Supplied data: Begin

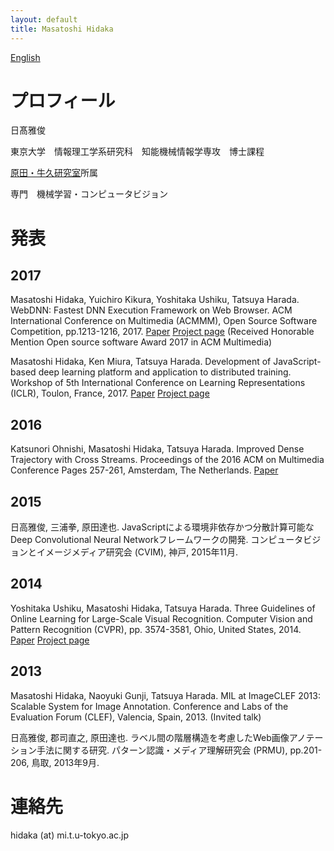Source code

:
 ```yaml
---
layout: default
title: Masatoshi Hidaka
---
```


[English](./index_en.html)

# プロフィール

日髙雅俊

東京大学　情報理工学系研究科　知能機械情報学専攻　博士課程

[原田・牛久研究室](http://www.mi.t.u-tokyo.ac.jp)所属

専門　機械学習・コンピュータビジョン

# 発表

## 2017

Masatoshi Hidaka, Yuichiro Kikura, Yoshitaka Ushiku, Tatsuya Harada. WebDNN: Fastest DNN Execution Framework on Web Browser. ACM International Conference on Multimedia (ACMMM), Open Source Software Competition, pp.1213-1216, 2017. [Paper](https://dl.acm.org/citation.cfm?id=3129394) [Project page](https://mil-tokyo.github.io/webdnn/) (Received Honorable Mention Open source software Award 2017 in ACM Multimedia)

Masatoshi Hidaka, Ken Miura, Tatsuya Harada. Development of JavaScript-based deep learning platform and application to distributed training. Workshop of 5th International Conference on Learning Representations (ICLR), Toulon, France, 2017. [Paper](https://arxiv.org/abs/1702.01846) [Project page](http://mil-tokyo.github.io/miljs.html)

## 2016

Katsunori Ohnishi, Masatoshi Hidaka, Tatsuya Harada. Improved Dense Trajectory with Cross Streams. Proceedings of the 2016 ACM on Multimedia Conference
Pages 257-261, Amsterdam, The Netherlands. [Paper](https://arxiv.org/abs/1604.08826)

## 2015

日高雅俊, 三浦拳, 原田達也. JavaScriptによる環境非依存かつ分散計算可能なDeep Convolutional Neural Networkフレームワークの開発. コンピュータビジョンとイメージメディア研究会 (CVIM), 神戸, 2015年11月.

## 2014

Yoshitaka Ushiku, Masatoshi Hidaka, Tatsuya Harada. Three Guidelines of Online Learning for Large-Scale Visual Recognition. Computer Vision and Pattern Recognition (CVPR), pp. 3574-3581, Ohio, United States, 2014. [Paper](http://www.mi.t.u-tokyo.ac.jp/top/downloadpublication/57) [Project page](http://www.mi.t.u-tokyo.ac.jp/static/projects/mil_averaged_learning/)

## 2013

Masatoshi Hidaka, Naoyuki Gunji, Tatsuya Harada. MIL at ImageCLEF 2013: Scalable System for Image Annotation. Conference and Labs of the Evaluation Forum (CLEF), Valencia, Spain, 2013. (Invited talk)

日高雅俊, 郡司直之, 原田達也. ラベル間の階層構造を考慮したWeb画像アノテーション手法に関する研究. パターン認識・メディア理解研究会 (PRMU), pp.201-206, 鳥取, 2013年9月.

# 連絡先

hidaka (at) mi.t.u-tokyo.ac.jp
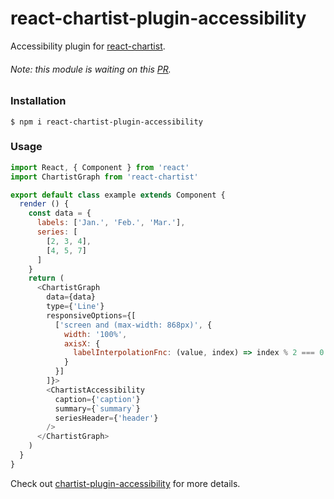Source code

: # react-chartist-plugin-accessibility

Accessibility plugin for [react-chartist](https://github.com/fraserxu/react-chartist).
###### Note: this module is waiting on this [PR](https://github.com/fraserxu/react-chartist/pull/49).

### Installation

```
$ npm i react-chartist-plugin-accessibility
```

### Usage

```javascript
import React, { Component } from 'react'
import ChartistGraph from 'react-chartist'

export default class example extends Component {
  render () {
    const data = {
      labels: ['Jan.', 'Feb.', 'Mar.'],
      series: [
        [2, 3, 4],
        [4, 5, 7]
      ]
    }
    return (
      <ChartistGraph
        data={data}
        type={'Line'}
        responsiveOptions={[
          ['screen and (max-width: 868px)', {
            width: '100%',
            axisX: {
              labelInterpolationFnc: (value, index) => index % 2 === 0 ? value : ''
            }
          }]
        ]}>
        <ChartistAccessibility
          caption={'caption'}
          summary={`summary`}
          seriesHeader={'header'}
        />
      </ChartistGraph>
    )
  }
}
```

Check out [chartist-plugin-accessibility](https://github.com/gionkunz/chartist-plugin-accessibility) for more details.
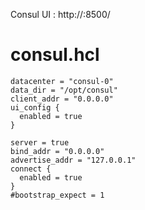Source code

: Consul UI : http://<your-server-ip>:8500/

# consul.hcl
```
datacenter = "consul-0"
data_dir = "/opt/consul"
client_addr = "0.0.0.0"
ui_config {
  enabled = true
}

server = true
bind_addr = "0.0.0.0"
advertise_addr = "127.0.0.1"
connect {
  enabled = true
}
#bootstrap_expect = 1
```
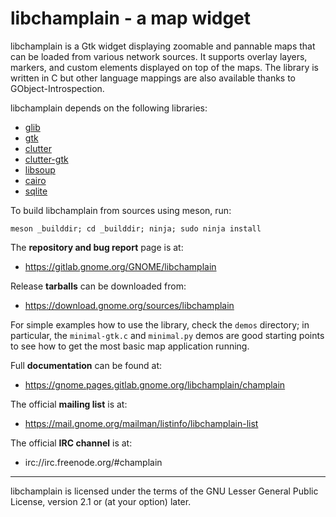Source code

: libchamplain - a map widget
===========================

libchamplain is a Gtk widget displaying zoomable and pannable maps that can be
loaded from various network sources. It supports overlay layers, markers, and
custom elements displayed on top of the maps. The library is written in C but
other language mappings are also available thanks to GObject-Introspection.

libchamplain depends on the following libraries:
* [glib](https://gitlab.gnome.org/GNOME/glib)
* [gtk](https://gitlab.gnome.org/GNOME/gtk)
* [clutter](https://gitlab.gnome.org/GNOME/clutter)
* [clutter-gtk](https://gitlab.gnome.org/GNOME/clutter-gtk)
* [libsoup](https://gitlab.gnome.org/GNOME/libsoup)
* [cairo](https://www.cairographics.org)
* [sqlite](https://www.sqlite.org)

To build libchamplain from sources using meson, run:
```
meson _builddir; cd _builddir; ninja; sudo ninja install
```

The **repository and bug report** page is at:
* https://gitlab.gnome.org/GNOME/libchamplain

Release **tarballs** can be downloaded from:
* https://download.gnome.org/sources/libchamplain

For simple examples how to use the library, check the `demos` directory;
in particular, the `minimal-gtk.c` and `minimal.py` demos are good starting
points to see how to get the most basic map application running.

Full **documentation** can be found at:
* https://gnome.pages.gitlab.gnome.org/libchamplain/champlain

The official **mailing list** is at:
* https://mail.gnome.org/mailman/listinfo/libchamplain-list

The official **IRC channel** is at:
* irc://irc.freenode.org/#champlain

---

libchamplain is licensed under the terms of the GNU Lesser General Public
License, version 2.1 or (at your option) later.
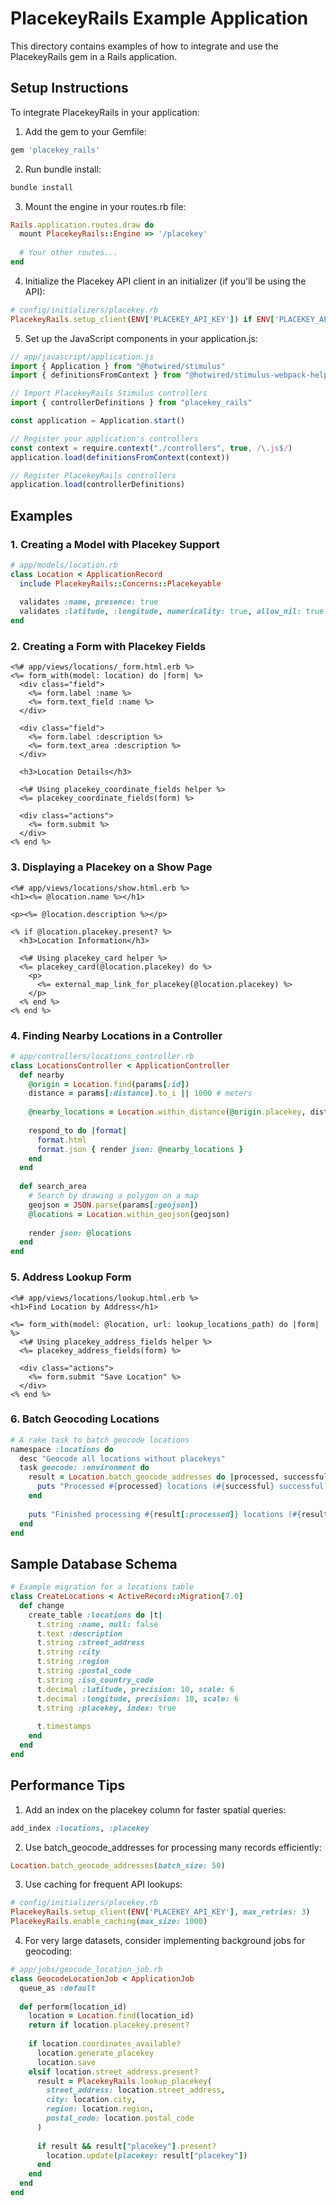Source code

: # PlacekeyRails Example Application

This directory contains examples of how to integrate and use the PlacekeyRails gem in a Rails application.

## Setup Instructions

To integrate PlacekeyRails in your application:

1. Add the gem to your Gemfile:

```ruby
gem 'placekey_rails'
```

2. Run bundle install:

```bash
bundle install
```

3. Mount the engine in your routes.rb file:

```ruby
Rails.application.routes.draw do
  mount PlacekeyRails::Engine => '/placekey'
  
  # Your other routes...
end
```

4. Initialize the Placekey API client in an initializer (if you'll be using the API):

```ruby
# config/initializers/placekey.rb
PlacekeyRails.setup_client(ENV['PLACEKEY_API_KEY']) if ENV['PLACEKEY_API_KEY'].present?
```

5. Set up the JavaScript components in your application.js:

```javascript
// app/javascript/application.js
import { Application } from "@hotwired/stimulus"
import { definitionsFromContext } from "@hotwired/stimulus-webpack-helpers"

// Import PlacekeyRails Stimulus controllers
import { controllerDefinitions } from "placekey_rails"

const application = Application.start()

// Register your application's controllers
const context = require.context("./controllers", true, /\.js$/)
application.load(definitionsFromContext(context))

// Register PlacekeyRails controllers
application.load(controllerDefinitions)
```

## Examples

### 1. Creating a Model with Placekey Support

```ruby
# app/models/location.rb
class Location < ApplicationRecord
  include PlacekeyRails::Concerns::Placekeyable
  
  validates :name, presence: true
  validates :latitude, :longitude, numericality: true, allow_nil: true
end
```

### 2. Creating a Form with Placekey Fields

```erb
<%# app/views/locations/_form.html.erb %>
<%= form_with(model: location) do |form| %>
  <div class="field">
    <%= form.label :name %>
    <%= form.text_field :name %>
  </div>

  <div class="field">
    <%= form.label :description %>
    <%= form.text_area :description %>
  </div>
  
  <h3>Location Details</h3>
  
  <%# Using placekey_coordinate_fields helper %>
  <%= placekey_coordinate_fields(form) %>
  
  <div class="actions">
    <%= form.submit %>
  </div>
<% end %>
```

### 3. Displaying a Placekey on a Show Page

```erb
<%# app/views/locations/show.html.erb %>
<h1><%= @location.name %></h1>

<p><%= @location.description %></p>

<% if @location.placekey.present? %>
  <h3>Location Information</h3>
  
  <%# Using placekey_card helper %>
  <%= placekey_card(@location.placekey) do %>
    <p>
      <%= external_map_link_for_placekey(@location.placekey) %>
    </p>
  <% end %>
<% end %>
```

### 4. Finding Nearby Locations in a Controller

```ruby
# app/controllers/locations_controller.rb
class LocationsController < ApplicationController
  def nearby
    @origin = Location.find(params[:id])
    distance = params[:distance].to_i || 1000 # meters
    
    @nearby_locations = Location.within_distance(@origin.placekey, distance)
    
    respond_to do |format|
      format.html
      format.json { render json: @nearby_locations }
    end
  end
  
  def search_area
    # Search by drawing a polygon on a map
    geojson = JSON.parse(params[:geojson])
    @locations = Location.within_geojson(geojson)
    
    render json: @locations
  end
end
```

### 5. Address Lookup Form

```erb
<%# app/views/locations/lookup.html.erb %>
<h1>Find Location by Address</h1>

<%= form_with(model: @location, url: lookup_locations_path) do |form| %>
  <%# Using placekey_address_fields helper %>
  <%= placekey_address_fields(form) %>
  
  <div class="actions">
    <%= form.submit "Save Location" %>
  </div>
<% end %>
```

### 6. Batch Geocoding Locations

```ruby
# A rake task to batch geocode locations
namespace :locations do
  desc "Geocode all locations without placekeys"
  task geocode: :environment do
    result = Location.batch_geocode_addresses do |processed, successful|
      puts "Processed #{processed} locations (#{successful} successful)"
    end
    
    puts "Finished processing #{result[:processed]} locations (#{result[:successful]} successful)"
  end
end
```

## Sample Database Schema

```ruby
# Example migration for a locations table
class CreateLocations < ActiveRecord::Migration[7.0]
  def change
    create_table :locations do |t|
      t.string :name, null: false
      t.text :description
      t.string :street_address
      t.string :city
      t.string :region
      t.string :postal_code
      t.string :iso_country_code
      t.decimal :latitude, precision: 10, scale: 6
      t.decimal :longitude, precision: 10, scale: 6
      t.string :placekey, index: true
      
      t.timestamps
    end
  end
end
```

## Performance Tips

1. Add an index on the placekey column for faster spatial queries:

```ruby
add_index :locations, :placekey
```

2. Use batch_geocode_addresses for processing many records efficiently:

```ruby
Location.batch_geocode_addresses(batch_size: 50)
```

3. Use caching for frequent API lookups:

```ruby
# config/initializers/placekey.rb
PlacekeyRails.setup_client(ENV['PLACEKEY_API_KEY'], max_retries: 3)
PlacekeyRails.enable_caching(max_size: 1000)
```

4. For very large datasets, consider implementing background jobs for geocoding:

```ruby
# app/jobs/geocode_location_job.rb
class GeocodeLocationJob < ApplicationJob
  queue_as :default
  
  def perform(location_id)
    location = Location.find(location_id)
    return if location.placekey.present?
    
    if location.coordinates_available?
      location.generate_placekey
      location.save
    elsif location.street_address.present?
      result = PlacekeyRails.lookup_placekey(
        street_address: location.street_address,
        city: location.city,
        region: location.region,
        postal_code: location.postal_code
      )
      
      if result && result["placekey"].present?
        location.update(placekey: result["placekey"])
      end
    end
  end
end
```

Supplied data: End
Supplied data: Begin

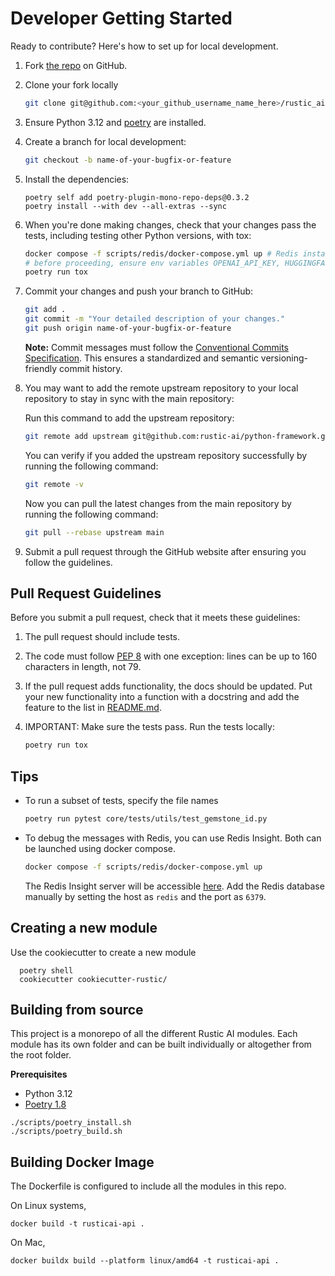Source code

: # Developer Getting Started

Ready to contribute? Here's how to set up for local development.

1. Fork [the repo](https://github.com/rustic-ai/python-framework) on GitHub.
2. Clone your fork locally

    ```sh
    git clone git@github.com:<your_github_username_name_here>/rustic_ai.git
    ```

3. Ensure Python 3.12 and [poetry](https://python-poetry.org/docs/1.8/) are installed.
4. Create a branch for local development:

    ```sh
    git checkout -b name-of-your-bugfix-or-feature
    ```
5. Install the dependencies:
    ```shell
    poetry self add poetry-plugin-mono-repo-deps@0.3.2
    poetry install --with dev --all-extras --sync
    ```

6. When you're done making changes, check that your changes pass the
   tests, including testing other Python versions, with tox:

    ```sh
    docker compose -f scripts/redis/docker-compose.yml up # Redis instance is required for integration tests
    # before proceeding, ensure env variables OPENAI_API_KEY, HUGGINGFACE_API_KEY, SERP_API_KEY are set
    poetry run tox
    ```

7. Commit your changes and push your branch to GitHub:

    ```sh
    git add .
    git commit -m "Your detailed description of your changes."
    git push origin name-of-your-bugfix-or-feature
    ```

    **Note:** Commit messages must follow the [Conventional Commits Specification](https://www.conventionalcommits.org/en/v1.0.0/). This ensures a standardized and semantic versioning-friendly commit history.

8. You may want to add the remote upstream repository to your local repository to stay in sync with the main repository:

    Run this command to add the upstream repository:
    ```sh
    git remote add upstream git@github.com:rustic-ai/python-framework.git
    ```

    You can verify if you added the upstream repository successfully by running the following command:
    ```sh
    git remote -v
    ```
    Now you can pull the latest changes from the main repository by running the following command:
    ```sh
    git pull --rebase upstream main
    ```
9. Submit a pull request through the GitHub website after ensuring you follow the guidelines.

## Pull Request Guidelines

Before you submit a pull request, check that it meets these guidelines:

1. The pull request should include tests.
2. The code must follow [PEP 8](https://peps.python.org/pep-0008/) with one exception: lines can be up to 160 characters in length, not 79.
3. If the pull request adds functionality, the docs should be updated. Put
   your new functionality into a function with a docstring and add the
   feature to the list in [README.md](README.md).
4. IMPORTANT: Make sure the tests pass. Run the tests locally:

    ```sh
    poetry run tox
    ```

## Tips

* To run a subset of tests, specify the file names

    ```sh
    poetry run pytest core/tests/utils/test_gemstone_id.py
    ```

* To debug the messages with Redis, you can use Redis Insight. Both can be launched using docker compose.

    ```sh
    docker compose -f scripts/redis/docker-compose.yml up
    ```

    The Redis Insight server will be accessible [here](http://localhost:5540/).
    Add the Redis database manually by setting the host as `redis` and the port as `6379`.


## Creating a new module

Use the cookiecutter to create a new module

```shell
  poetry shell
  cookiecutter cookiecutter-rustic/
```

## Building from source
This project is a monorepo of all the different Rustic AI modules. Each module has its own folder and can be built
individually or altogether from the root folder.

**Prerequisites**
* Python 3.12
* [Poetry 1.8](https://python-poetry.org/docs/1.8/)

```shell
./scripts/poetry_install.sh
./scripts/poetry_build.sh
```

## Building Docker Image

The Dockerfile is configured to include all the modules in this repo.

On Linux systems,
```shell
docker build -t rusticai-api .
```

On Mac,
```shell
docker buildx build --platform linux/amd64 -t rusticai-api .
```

Supplied data: End

> **Work to be completed**
Please state how many lines in the entries above include the word "bundle", giving only the number.

> **Answer to this task**
2